Я получил эти вещи и предлагаю поступить с ними так же, как поступил сэр Чарльз Элиот с теми, которые получил раньше».
После некоторой задержки американский Генеральный консул также прибыл в город вместе со следователем Соколовым, в багаже которого имелся большой ящик, содержавший, по слухам, доказательства причастности немцев к расстрелу Царской Семьи. Сундучок и ящик были переданы на хранение британскому консулу. Гиббс, который поехал с Лэмпсоном в Пекин, уже из Китая отправил министру иностранных дел (лорду Керзону)[299] служебную записку, в которой описывал события у рудника под Екатеринбургом и личные неприятности Соколова[300]. Гиббс уже успел отослать записку в Лондон, когда пришло срочное письмо от Соколова, находившегося в Харбине. В своем письме «многоуважаемому Сиднею Ивановичу» Соколов, находившийся в сильном нервном напряжении, настоятельно просил британские власти взять на хранение дорожный сундучок Императрицы и ящики с материалами:
«Февраля 19, 1920 г.
Харбин.
Многоуважаемый Сидней Иванович,
считая Вас одним из тех немногих людей, которые не на словах, а на деле были преданы Августейшей Семье, я обращаюсь к Вам с cамой настоятельной просьбой.
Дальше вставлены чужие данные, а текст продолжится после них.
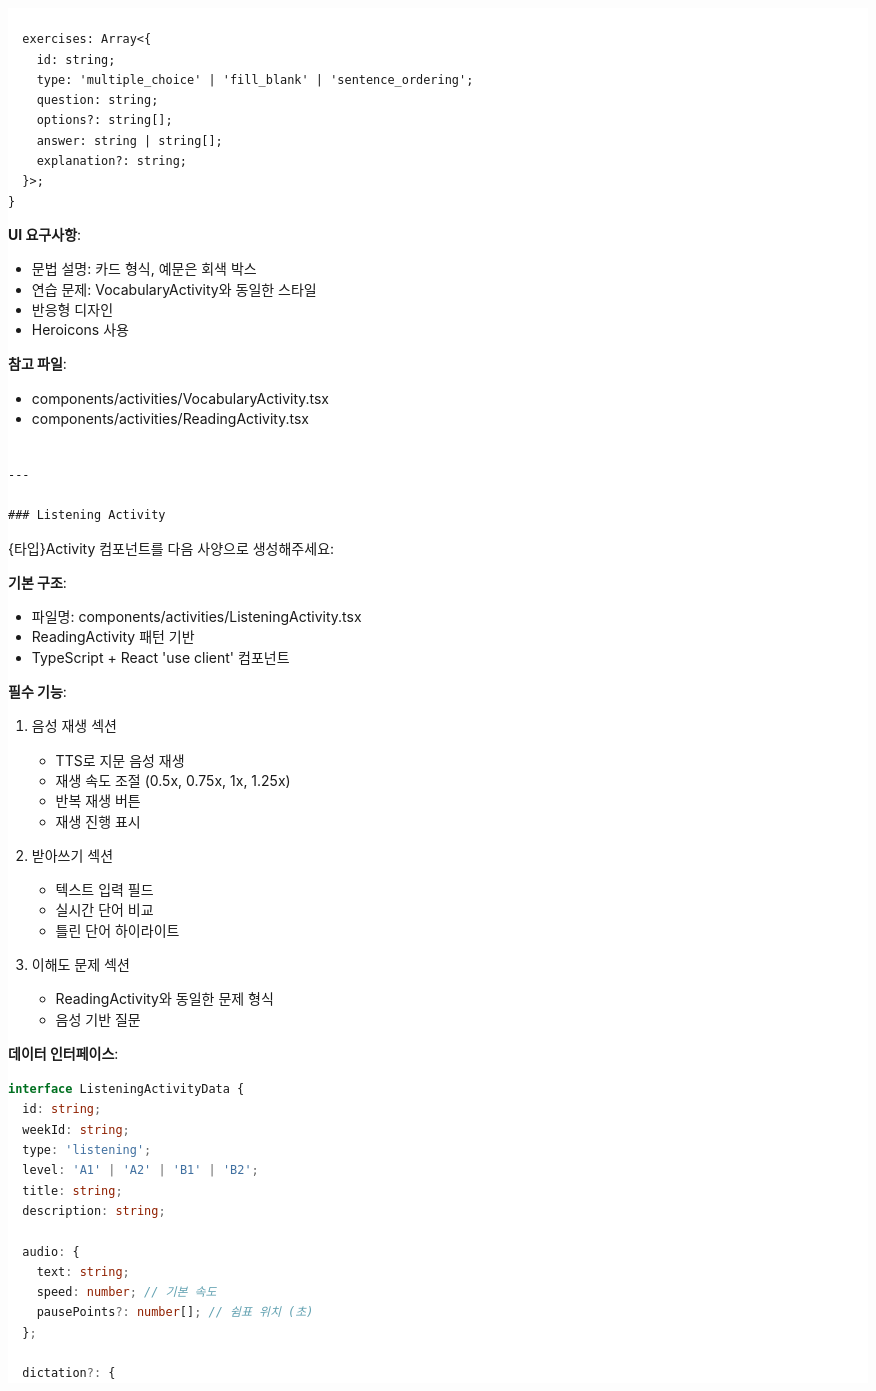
 ```

  exercises: Array<{
    id: string;
    type: 'multiple_choice' | 'fill_blank' | 'sentence_ordering';
    question: string;
    options?: string[];
    answer: string | string[];
    explanation?: string;
  }>;
}
```

**UI 요구사항**:
- 문법 설명: 카드 형식, 예문은 회색 박스
- 연습 문제: VocabularyActivity와 동일한 스타일
- 반응형 디자인
- Heroicons 사용

**참고 파일**:
- components/activities/VocabularyActivity.tsx
- components/activities/ReadingActivity.tsx
```

---

### Listening Activity
```
{타입}Activity 컴포넌트를 다음 사양으로 생성해주세요:

**기본 구조**:
- 파일명: components/activities/ListeningActivity.tsx
- ReadingActivity 패턴 기반
- TypeScript + React 'use client' 컴포넌트

**필수 기능**:
1. 음성 재생 섹션
   - TTS로 지문 음성 재생
   - 재생 속도 조절 (0.5x, 0.75x, 1x, 1.25x)
   - 반복 재생 버튼
   - 재생 진행 표시

2. 받아쓰기 섹션
   - 텍스트 입력 필드
   - 실시간 단어 비교
   - 틀린 단어 하이라이트

3. 이해도 문제 섹션
   - ReadingActivity와 동일한 문제 형식
   - 음성 기반 질문

**데이터 인터페이스**:
```typescript
interface ListeningActivityData {
  id: string;
  weekId: string;
  type: 'listening';
  level: 'A1' | 'A2' | 'B1' | 'B2';
  title: string;
  description: string;

  audio: {
    text: string;
    speed: number; // 기본 속도
    pausePoints?: number[]; // 쉼표 위치 (초)
  };

  dictation?: {
```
Я нахожу, что долее оставаться нам в Харбине абсолютно невозможно: погибнет все. Политическая обстановка складывается крайне неблагоприятно. В Чите беспорядки, и из города бежали все те, кто занимал ответственные посты. Нужно ждать со дня на день полного изменения настроений и здесь. Тогда никто мне не только не будет помогать, но и станет всячески противодействовать. Кроме того, в городе очень много опасных для меня людей. Здесь только что был, а может быть, все еще здесь Соловьев в компании одного крупного немецкого шпиона.
Также я должен Вам прямо и открыто рассказать о нынешнем положении дел. Г. Слай[301] не может нам помогать. Он столь непозволительно обошелся с капитаном Булыгиным[302], что Булыгин счел невозможным более у него бывать. Я иногда бываю, но мне тоже невыносимо тяжело, и я вынужден прекратить всякую работу по делу.
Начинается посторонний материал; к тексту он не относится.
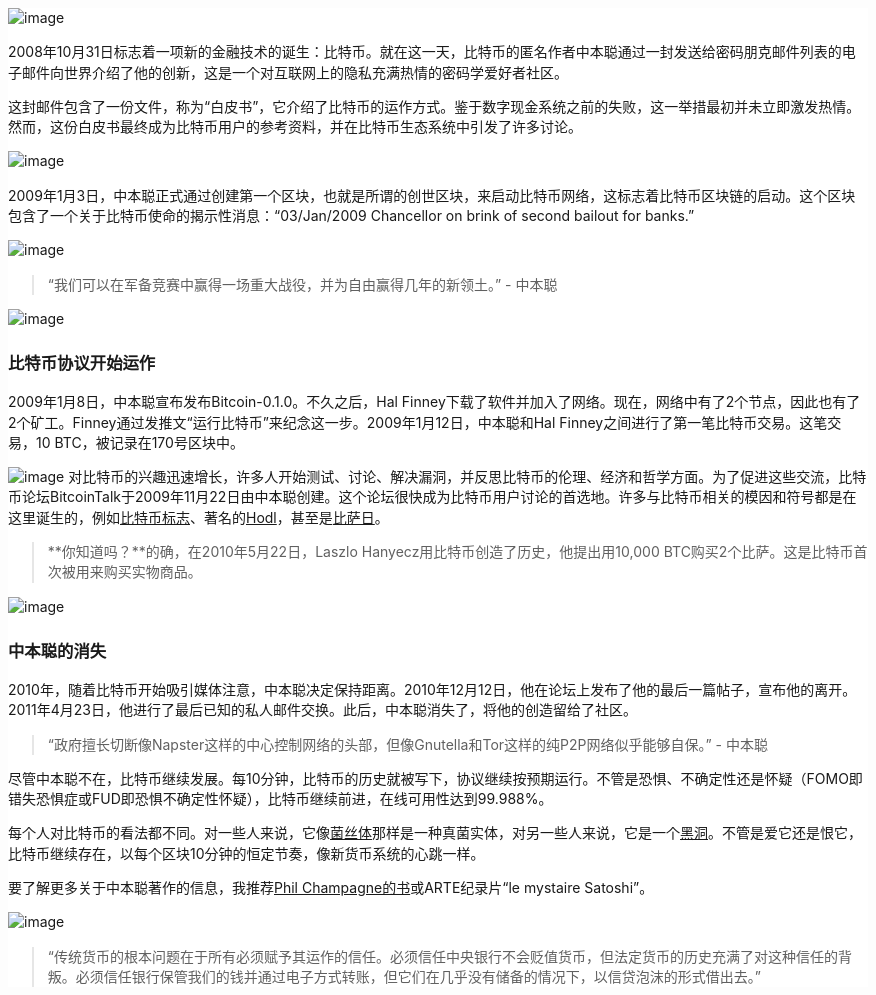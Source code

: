 ![image](assets/en/chapter9/2.webp)

2008年10月31日标志着一项新的金融技术的诞生：比特币。就在这一天，比特币的匿名作者中本聪通过一封发送给密码朋克邮件列表的电子邮件向世界介绍了他的创新，这是一个对互联网上的隐私充满热情的密码学爱好者社区。

这封邮件包含了一份文件，称为“白皮书”，它介绍了比特币的运作方式。鉴于数字现金系统之前的失败，这一举措最初并未立即激发热情。然而，这份白皮书最终成为比特币用户的参考资料，并在比特币生态系统中引发了许多讨论。

![image](assets/en/chapter9/3.webp)

2009年1月3日，中本聪正式通过创建第一个区块，也就是所谓的创世区块，来启动比特币网络，这标志着比特币区块链的启动。这个区块包含了一个关于比特币使命的揭示性消息：“03/Jan/2009 Chancellor on brink of second bailout for banks.”

![image](assets/en/chapter9/9.webp)

> “我们可以在军备竞赛中赢得一场重大战役，并为自由赢得几年的新领土。” - 中本聪

![image](assets/en/chapter9/7.webp)

### 比特币协议开始运作

2009年1月8日，中本聪宣布发布Bitcoin-0.1.0。不久之后，Hal Finney下载了软件并加入了网络。现在，网络中有了2个节点，因此也有了2个矿工。Finney通过发推文“运行比特币”来纪念这一步。2009年1月12日，中本聪和Hal Finney之间进行了第一笔比特币交易。这笔交易，10 BTC，被记录在170号区块中。

![image](assets/en/chapter9/4.webp)
对比特币的兴趣迅速增长，许多人开始测试、讨论、解决漏洞，并反思比特币的伦理、经济和哲学方面。为了促进这些交流，比特币论坛BitcoinTalk于2009年11月22日由中本聪创建。这个论坛很快成为比特币用户讨论的首选地。许多与比特币相关的模因和符号都是在这里诞生的，例如[比特币标志](https://bitcointalk.org/index.php?topic=64.0)、著名的[Hodl](https://bitcointalk.org/index.php?topic=375643.0)，甚至是[比萨日](https://bitcointalk.org/index.php?topic=137.msg1195)。

> **你知道吗？**的确，在2010年5月22日，Laszlo Hanyecz用比特币创造了历史，他提出用10,000 BTC购买2个比萨。这是比特币首次被用来购买实物商品。

![image](assets/en/chapter9/6.webp)

### 中本聪的消失

2010年，随着比特币开始吸引媒体注意，中本聪决定保持距离。2010年12月12日，他在论坛上发布了他的最后一篇帖子，宣布他的离开。2011年4月23日，他进行了最后已知的私人邮件交换。此后，中本聪消失了，将他的创造留给了社区。

> “政府擅长切断像Napster这样的中心控制网络的头部，但像Gnutella和Tor这样的纯P2P网络似乎能够自保。” - 中本聪

尽管中本聪不在，比特币继续发展。每10分钟，比特币的历史就被写下，协议继续按预期运行。不管是恐惧、不确定性还是怀疑（FOMO即错失恐惧症或FUD即恐惧不确定性怀疑），比特币继续前进，在线可用性达到99.988%。

每个人对比特币的看法都不同。对一些人来说，它像[菌丝体](https://brandonquittem.com/bitcoin-is-the-mycelium-of-money/)那样是一种真菌实体，对另一些人来说，它是一个[黑洞](https://dergigi.com/2019/05/01/bitcoins-gravity/)。不管是爱它还是恨它，比特币继续存在，以每个区块10分钟的恒定节奏，像新货币系统的心跳一样。

要了解更多关于中本聪著作的信息，我推荐[Phil Champagne的书](https://planb.network/resources/books)或ARTE纪录片“le mystaire Satoshi”。

![image](assets/en/chapter9/8.webp)

> “传统货币的根本问题在于所有必须赋予其运作的信任。必须信任中央银行不会贬值货币，但法定货币的历史充满了对这种信任的背叛。必须信任银行保管我们的钱并通过电子方式转账，但它们在几乎没有储备的情况下，以信贷泡沫的形式借出去。”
Кроме того, я просто боюсь за судьбу дела. Я совершенно определенно заявляю Вам следующее. Г. Слай находится в большой дружбе с Харбинским миллионером евреем Скидельским[303]. Скидельский — родственник и близкий родственник Лейбы Бронштейна: Бронштейн женат на сестре Скидельского. М-ль Скидельская[304] не так давно была в Москве у Троцкого и привезла оттуда подарок… кольцо с голубым брильянтом, принадлежавшее Татьяне Николаевне. Она даже не скрывает всего этого. Г. Слай настолько близок со Скидельскими, что эта самая м-ль Скидельская выполняет в его доме обязанности хозяйки. Таким образом, получилась чудовищная вещь: дело находится в руках человека, от которого я не могу ждать ничего хорошего и который ничего хорошего и не делает.
В силу вышеизложенного, я покорнейше прошу Вас доложить Г. Лэмпсону мою покорнейшую просьбу, заключающуюся в следующем.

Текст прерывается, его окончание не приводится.